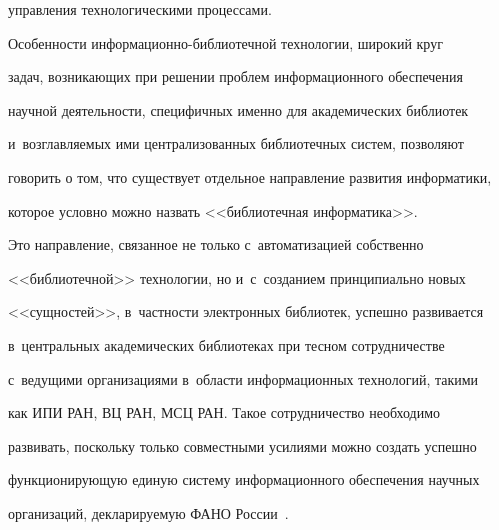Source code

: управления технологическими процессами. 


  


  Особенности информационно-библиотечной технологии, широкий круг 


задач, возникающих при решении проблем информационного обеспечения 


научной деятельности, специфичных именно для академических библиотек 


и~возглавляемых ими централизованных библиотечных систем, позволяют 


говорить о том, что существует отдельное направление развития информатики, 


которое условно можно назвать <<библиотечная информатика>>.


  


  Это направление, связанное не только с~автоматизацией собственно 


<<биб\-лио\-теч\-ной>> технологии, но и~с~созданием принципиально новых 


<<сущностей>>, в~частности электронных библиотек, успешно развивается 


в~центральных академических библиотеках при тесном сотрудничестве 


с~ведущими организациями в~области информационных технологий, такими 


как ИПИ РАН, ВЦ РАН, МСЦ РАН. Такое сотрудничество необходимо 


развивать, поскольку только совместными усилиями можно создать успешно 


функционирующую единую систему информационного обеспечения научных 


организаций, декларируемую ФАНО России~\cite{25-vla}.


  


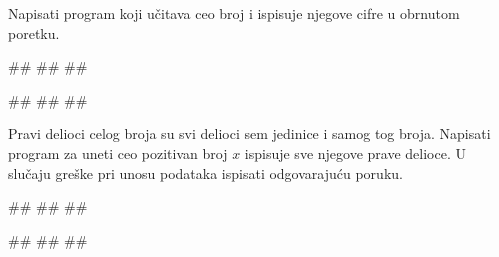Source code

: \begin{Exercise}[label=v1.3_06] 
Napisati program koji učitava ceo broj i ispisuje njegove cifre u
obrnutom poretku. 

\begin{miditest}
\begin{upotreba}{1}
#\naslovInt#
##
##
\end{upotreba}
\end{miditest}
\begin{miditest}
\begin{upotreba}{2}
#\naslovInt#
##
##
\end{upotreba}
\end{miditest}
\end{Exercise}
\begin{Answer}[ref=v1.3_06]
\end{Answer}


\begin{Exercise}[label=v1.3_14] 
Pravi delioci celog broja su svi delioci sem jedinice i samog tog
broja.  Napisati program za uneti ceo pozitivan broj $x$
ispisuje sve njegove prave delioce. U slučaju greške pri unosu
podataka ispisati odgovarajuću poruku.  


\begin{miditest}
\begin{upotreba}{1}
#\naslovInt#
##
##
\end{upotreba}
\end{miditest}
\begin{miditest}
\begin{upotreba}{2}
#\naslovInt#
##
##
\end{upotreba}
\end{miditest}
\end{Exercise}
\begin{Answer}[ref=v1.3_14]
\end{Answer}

Exercise description:
Here the output must be the lines above from the line with "Особенности информационно-библиотечной технологии, широкий" to the line with "и~возглавляемых ими централизованных", both included, duplicated word for word and nothing else.

Answer to this task:
  Особенности информационно-библиотечной технологии, широкий круг 


задач, возникающих при решении проблем информационного обеспечения 


научной деятельности, специфичных именно для академических библиотек 


и~возглавляемых ими централизованных библиотечных систем, позволяют 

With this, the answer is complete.